Context
From The Art of Fiction
Henry James
The only obligation to which in advance we
may hold a novel, without incurring the accusation of being arbitrary,
is that it be interesting. That general responsibility rests upon it,
but it is the only one I can think of. The ways it is at liberty to
accomplish this result (of interesting us) strike me as innumerable,
and such as can only suffer from being marked out or fenced in by
prescription. They are as various as the temperament of man, and they
are successful in proportion as they reveal a particular mind,
different from others. A novel is in its broadest definition a
personal, a direct impression of life; that, to begin with, constitutes
its value, which is greater or less according to the intensity of the
impression. But there will be no intensity at all, and therefore no
value, unless there is freedom to feel and say. The tracing of a line
to be followed, of a tone to be taken, of a form to be filled out, is a
limitation of that freedom and a suppression of that very thing that we
are most curious about. The form, it seems to me, is to be appreciated
after the fact: then the author’s choice has been made, his standard
has been indicated; then we can follow lines and directions and compare
tones and resemblances. Then in a word we can enjoy one of the most
charming of pleasures, we can estimate quality, we can apply the test
of execution. The execution belongs to the author alone; it is what is
most personal to him, and we measure him by that. The advantage, the
luxury, as well as the torment and responsibility of the novelist, is
that there is no limit to what he may attempt as an executant—no limit
to his possible experiments, efforts, discoveries, successes. Here it
is especially that he works, step by step, like his brother of the
brush, of whom we may always say that he has painted his picture in a
manner best known to himself. His manner is his secret, not necessarily
a jealous one. He cannot disclose it as a general thing if he would; he
would be at a loss to teach it to others. I say this with a due
recollection of having insisted on the community of method of the
artist who paints a picture and the artist who writes a novel. The
painter is able to teach the rudiments of his practice, and it
is possible, from the study of good work (granted the aptitude), both
to learn how to paint and to learn how to write. Yet it remains true,
without injury to the rapprochement, that the literary artist
would be obliged to say to his pupil much more than the other, “Ah,
well, you must do it as you can!” It is a question of degree, a matter
of delicacy. If there are exact sciences, there are also exact arts,
and the grammar of painting is so much more definite that it makes the
difference. I
ought to add, however, that if Mr. Besant says at the beginning of his
essay that the “laws of fiction may be laid down and taught with as
much precision and exactness as the laws of harmony, perspective, and
proportion,” he mitigates what might appear to be an extravagance by
applying his remark to “general” laws, and by expressing most of these
rules in a manner with which it would certainly be unaccommodating to
disagree. That the novelist must write from his experience, that his
“characters must be real and such as might be met with in actual life;”

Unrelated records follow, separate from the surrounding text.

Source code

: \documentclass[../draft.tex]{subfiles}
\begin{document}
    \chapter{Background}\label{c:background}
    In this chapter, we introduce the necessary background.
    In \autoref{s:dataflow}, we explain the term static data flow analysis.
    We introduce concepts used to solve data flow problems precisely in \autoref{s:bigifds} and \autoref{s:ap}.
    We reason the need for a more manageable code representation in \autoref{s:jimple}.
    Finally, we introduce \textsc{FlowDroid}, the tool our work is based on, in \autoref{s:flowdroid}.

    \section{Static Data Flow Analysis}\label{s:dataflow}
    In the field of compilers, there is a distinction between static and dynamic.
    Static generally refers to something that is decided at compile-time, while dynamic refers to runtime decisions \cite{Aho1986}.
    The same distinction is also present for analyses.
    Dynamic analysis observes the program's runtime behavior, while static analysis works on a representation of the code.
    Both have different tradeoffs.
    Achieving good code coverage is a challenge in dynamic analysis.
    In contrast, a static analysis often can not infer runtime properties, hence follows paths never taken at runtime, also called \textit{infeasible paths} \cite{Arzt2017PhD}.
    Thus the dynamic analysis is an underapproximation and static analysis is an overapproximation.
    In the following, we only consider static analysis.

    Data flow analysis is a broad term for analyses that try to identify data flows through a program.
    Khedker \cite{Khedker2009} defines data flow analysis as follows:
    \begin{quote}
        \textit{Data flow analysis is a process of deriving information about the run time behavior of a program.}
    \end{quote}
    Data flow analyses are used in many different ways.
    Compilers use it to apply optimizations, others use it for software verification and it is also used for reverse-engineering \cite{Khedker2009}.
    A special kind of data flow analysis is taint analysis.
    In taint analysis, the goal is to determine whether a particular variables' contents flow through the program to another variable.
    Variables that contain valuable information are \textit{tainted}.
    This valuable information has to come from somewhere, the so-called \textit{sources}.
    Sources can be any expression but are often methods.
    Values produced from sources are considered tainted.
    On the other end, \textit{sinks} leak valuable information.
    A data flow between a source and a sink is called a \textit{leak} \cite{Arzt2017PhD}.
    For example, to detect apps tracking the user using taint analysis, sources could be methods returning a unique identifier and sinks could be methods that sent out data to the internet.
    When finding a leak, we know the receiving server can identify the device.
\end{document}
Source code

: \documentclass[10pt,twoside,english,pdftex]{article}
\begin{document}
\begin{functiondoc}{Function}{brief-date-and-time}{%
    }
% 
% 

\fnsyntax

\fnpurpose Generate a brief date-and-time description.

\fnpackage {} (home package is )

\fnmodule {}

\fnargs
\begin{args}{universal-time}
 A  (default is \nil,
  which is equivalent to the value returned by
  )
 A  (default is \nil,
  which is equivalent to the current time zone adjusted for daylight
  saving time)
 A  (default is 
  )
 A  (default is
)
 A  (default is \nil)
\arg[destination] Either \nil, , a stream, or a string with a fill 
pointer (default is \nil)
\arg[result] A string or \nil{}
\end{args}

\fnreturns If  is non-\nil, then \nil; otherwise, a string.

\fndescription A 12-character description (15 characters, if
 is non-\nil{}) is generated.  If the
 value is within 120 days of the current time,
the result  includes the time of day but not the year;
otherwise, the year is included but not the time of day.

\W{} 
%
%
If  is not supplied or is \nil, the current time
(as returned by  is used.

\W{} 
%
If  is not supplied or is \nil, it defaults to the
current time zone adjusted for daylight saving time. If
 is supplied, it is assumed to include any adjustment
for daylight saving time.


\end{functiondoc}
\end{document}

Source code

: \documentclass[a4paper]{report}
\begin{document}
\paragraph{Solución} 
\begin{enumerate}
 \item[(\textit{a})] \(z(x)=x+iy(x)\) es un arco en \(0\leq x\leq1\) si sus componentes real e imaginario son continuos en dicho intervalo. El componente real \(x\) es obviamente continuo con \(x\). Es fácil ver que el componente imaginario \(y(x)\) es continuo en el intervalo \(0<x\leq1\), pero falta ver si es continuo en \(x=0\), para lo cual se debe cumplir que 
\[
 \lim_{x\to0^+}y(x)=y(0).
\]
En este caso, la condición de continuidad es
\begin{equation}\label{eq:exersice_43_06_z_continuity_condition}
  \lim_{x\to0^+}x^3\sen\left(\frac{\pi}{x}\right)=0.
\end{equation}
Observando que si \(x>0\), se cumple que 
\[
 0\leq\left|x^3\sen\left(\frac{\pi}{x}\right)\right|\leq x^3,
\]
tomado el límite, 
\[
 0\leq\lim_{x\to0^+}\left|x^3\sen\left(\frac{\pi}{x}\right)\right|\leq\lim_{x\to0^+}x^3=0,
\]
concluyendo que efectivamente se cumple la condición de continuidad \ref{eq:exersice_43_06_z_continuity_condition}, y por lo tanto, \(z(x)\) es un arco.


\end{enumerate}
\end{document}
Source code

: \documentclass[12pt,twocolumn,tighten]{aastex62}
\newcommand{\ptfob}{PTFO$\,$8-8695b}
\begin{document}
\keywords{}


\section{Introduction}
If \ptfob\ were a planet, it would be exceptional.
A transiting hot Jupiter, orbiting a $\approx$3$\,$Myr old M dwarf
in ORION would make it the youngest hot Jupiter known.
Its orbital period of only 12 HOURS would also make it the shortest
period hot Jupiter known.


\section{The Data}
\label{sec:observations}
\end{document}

that “a young lady brought up in a quiet country village should avoid
descriptions of garrison life,” and “a writer whose friends and
personal experiences belong to the lower middle-class should carefully
avoid introducing his characters into society;” that one should enter
one’s notes in a common-place book; that one’s figures should be clear
in outline; that making them clear by some trick of speech or of
carriage is a bad method, and “describing them at length” is a worse
one; that English Fiction should have “a conscious moral purpose;” that
“it is almost impossible to estimate too highly the value of careful
workmanship—that is, of style;” that “the most important point of all
is the story,” that “the story is everything”: these are principles
with most of which it is surely impossible not to sympathize. That
remark about the lower middle-class writer and knowing his place is
perhaps rather chilling; but for the rest I should find it difficult to
dissent from any one of these recommendations. At the same time, I
should find it difficult positively to assent to them, with the
exception, perhaps, of the injunction as to entering one’s notes in a
common-place book. They scarcely seem to me to have the quality that
Mr.Besant attributes to the rules of the novelist—the “precision and
exactness” of “the laws of harmony, perspective, and proportion.” They
are suggestive, they are even inspiring, but they are not exact, though
they are doubtless as much so as the case admits of: which is a proof
of that liberty of interpretation for which I just contended. For
the value of these different injunctions—so beautiful and so vague—is
wholly in the meaning one attaches to them. The characters, the
situation, which strike one as real will be those that touch and
interest one most, but the measure of reality is very difficult to fix.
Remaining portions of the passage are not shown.